The records:
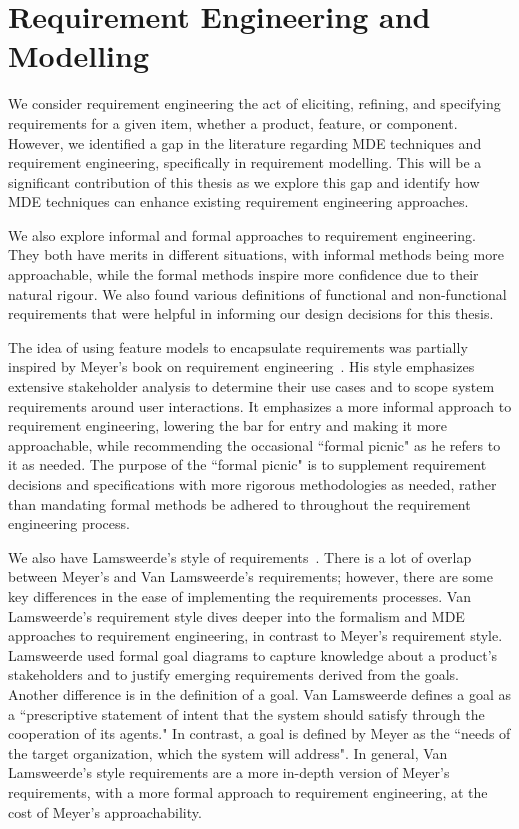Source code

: \section{Requirement Engineering and Modelling}

We consider requirement engineering the act of eliciting, refining, and specifying requirements for a given item, whether a product, feature, or component. However, we identified a gap in the literature regarding \gls{MDE} techniques and requirement engineering, specifically in requirement modelling. This will be a significant contribution of this thesis as we explore this gap and identify how \gls{MDE} techniques can enhance existing requirement engineering approaches.

We also explore informal and formal approaches to requirement engineering. They both have merits in different situations, with informal methods being more approachable, while the formal methods inspire more confidence due to their natural rigour. We also found various definitions of functional and non-functional requirements that were helpful in informing our design decisions for this thesis.


The idea of using feature models to encapsulate requirements was partially inspired by Meyer's book on requirement engineering~\cite {meyer2022handbook}. His style emphasizes extensive stakeholder analysis to determine their use cases and to scope system requirements around user interactions. It emphasizes a more informal approach to requirement engineering, lowering the bar for entry and making it more approachable, while recommending the occasional ``formal picnic" as he refers to it as needed. The purpose of the ``formal picnic" is to supplement requirement decisions and specifications with more rigorous methodologies as needed, rather than mandating formal methods be adhered to throughout the requirement engineering process.

We also have Lamsweerde's style of requirements~\cite{lamsweerde2009requirements}. There is a lot of overlap between Meyer's and Van Lamsweerde's requirements; however, there are some key differences in the ease of implementing the requirements processes. Van Lamsweerde's requirement style dives deeper into the formalism and MDE approaches to requirement engineering, in contrast to Meyer's requirement style. Lamsweerde used formal goal diagrams to capture knowledge about a product's stakeholders and to justify emerging requirements derived from the goals. Another difference is in the definition of a goal. Van Lamsweerde defines a goal as a ``prescriptive statement of intent that the system should satisfy through the cooperation of its agents." In contrast, a goal is defined by Meyer as the ``needs of the target organization, which the system will address". In general, Van Lamsweerde's style requirements are a more in-depth version of Meyer's requirements, with a more formal approach to requirement engineering, at the cost of Meyer's approachability.

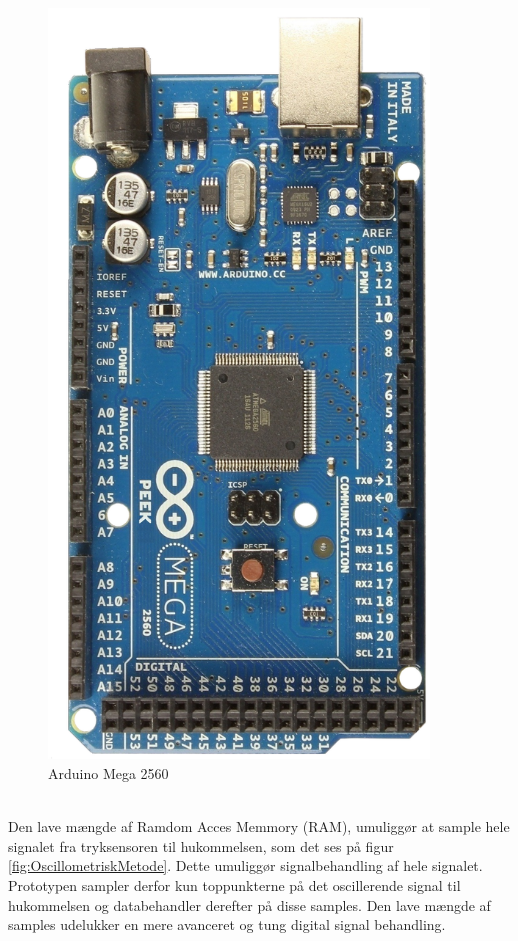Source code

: \begin{minipage}[t]{0.4\textwidth}
	\begin{figure}[H]
		\centering
		\includegraphics[width = 0.9\textwidth]{billeder/arduinoMega2560.png}
		\caption{Arduino Mega 2560}\label{fig:arduinoMega2560}
	\end{figure}
\end{minipage}\\

Den lave mængde af Ramdom Acces Memmory (RAM), umuliggør at sample hele signalet fra tryksensoren til hukommelsen, som det ses på figur \ref{fig:OscillometriskMetode}. Dette umuliggør signalbehandling af hele signalet. Prototypen sampler derfor kun toppunkterne på det oscillerende signal til hukommelsen og databehandler derefter på disse samples. Den lave mængde af samples udelukker en mere avanceret og tung digital signal behandling.


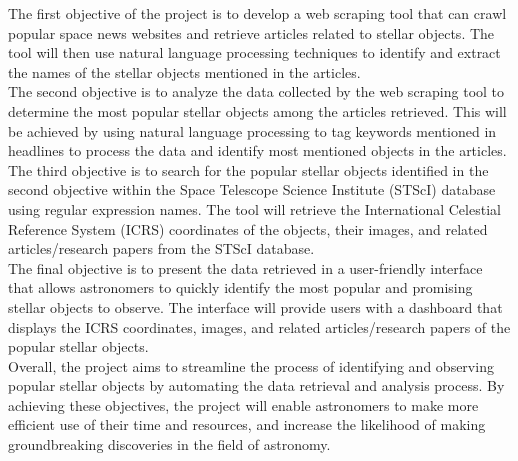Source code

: \documentclass[12pt,letterpaper]{article}
\begin{document}
The first objective of the project is to develop a web scraping tool that can 
crawl popular space news websites and retrieve articles related to stellar objects. 
The tool will then use natural language processing techniques to identify and extract 
the names of the stellar objects mentioned in the articles.\\

The second objective is to analyze the data collected by the web scraping tool 
to determine the most popular stellar objects among the articles retrieved. This 
will be achieved by using natural language processing to tag keywords mentioned 
in headlines to process the data and identify most mentioned objects in the articles.\\

The third objective is to search for the popular stellar objects identified in 
the second objective within the Space Telescope Science Institute (STScI) database 
using regular expression names. The tool will retrieve the  International 
Celestial Reference System (ICRS) coordinates of the objects, their images, 
and related articles/research papers from the STScI database.\\

The final objective is to present the data retrieved in a user-friendly interface 
that allows astronomers to quickly identify the most popular and promising stellar 
objects to observe. The interface will provide users with a dashboard that displays 
the ICRS coordinates, images, and related articles/research papers of the popular stellar objects.\\

Overall, the project aims to streamline the process of identifying and observing 
popular stellar objects by automating the data retrieval and analysis process. 
By achieving these objectives, the project will enable astronomers to make more 
efficient use of their time and resources, and increase the likelihood of making 
groundbreaking discoveries in the field of astronomy.\\
\end{document}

How to complete this task: Make an exact copy of the records from their first line through the line containing "We consider requirement", both ends included, with the pictures omitted.

Task response:
Source code

: \section{Requirement Engineering and Modelling}

We consider requirement engineering the act of eliciting, refining, and specifying requirements for a given item, whether a product, feature, or component. However, we identified a gap in the literature regarding \gls{MDE} techniques and requirement engineering, specifically in requirement modelling. This will be a significant contribution of this thesis as we explore this gap and identify how \gls{MDE} techniques can enhance existing requirement engineering approaches.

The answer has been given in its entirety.